Maggie thought Fox should ask his mother, who was, as it turned out, the Woodmage. Fox disagreed. 

"I think that if my mother had wanted me to have the Sight, she would have given it to me already."

"Perhaps she doesn't realise you don't have it? She's a lovely person, but she doesn't always seem the most aware of human nuances."

"Then all the more reason not to ask her. No, I'd rather one of the others. I know Tomás says you can't choose them, but when I think about it, all the human artists had their own special relationship with one of them. Anna had the Nightmage. Cooper had my mother, the Woodmage. Juan had the Floodmage, as much as a disaster as that was. You...I know you said the Spine Witch was the one to give you the Sight, but you know Crow the best. I'd like to know the Windmage, for myself. Twice he's shown himself to me. Perhaps he'd like my music."

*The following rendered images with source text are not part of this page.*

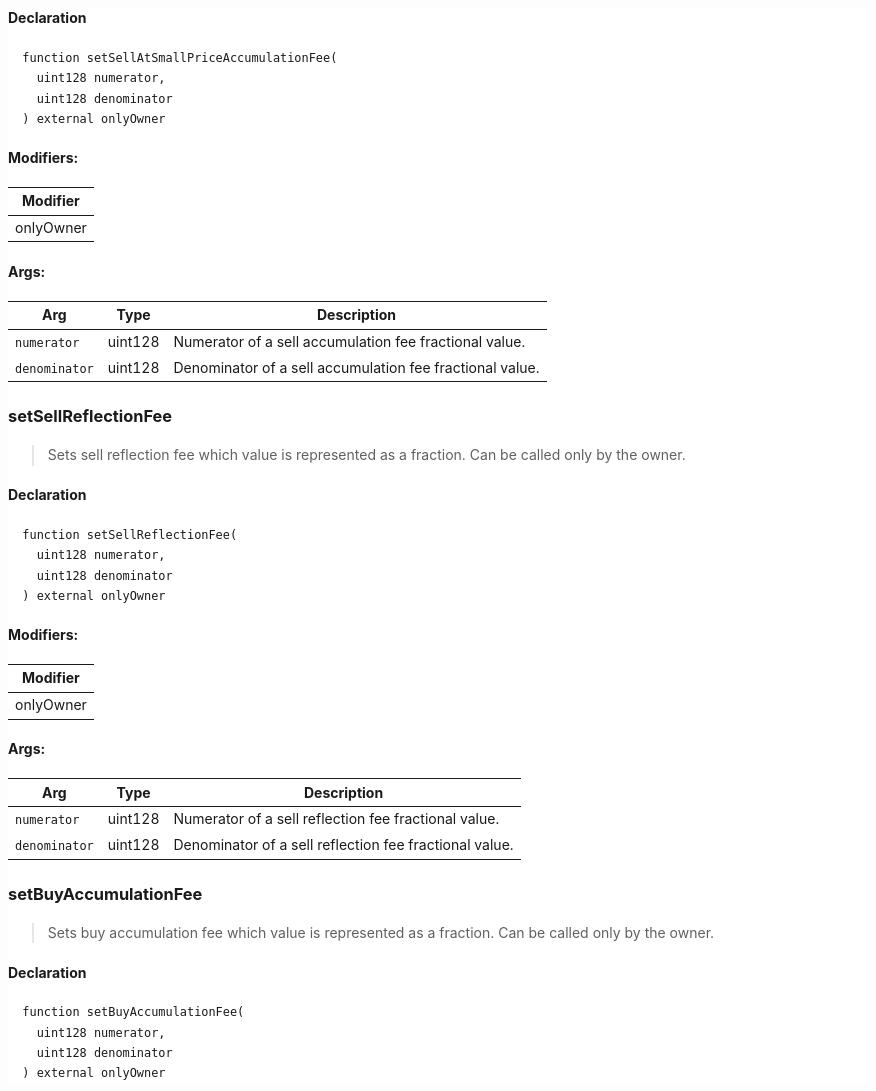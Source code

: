 #### Declaration
```solidity
  function setSellAtSmallPriceAccumulationFee(
    uint128 numerator,
    uint128 denominator
  ) external onlyOwner
```

#### Modifiers:
| Modifier |
| --- |
| onlyOwner |

#### Args:
| Arg | Type | Description |
| --- | --- | --- |
|`numerator` | uint128 | Numerator of a sell accumulation fee fractional value.
|`denominator` | uint128 | Denominator of a sell accumulation fee fractional value.

### setSellReflectionFee
> Sets sell reflection fee which value is represented as a fraction.
Can be called only by the owner.


#### Declaration
```solidity
  function setSellReflectionFee(
    uint128 numerator,
    uint128 denominator
  ) external onlyOwner
```

#### Modifiers:
| Modifier |
| --- |
| onlyOwner |

#### Args:
| Arg | Type | Description |
| --- | --- | --- |
|`numerator` | uint128 | Numerator of a sell reflection fee fractional value.
|`denominator` | uint128 | Denominator of a sell reflection fee fractional value.

### setBuyAccumulationFee
> Sets buy accumulation fee which value is represented as a fraction.
Can be called only by the owner.


#### Declaration
```solidity
  function setBuyAccumulationFee(
    uint128 numerator,
    uint128 denominator
  ) external onlyOwner
```
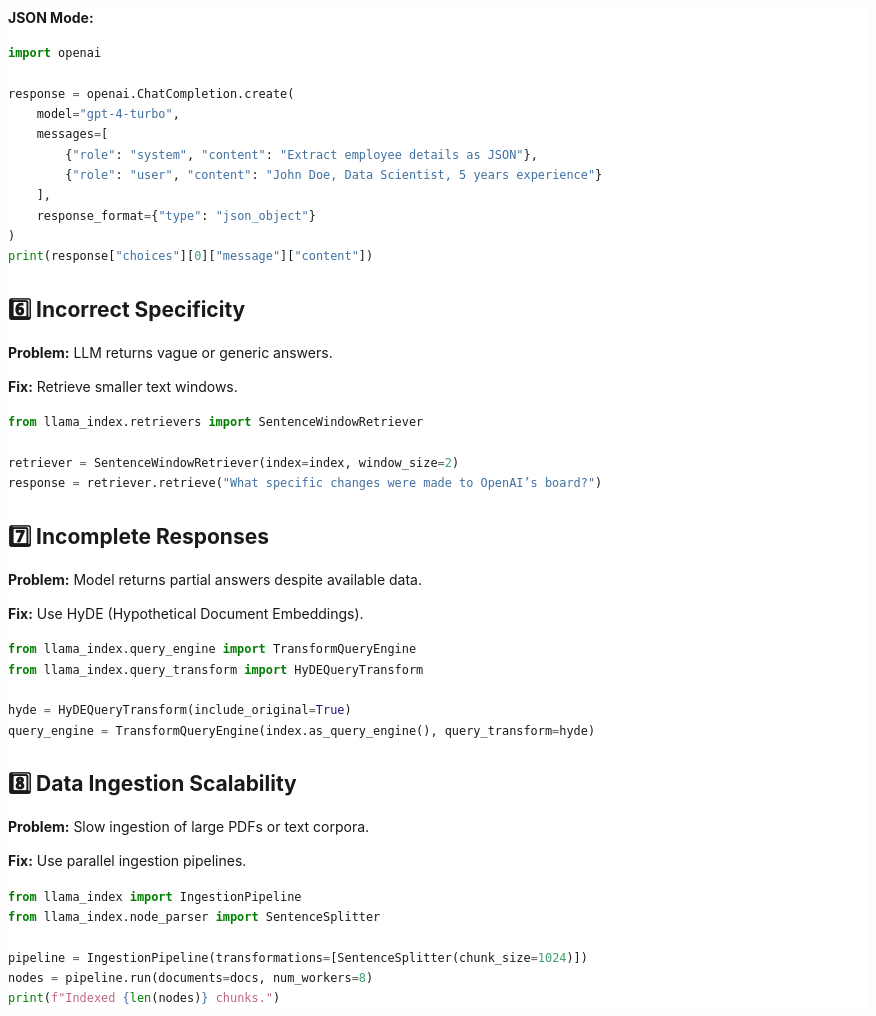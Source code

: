 **JSON Mode:**

```python
import openai

response = openai.ChatCompletion.create(
    model="gpt-4-turbo",
    messages=[
        {"role": "system", "content": "Extract employee details as JSON"},
        {"role": "user", "content": "John Doe, Data Scientist, 5 years experience"}
    ],
    response_format={"type": "json_object"}
)
print(response["choices"][0]["message"]["content"])
```

## 6️⃣ Incorrect Specificity

**Problem:**
LLM returns vague or generic answers.

**Fix:** Retrieve smaller text windows.

```python
from llama_index.retrievers import SentenceWindowRetriever

retriever = SentenceWindowRetriever(index=index, window_size=2)
response = retriever.retrieve("What specific changes were made to OpenAI’s board?")
```

## 7️⃣ Incomplete Responses

**Problem:**
Model returns partial answers despite available data.

**Fix:** Use HyDE (Hypothetical Document Embeddings).

```python
from llama_index.query_engine import TransformQueryEngine
from llama_index.query_transform import HyDEQueryTransform

hyde = HyDEQueryTransform(include_original=True)
query_engine = TransformQueryEngine(index.as_query_engine(), query_transform=hyde)
```

## 8️⃣ Data Ingestion Scalability

**Problem:**
Slow ingestion of large PDFs or text corpora.

**Fix:** Use parallel ingestion pipelines.

```python
from llama_index import IngestionPipeline
from llama_index.node_parser import SentenceSplitter

pipeline = IngestionPipeline(transformations=[SentenceSplitter(chunk_size=1024)])
nodes = pipeline.run(documents=docs, num_workers=8)
print(f"Indexed {len(nodes)} chunks.")
```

"The Windmage is dangerous, Fox. They all are, of course, but the Windmage brought the poacher. I don't know. He's even less of the earth than the others, surely."

"But we shape them," Fox argued. "The Windmage wears the shape that Anna Naverra gave him, but perhaps he would become more gentle with me. I don't fear him."

Maggie pursed her lips, but didn't argue. "Have you asked your sisters?"

He shook his head. "That wouldn't be right. And I don't think it's in their power to give."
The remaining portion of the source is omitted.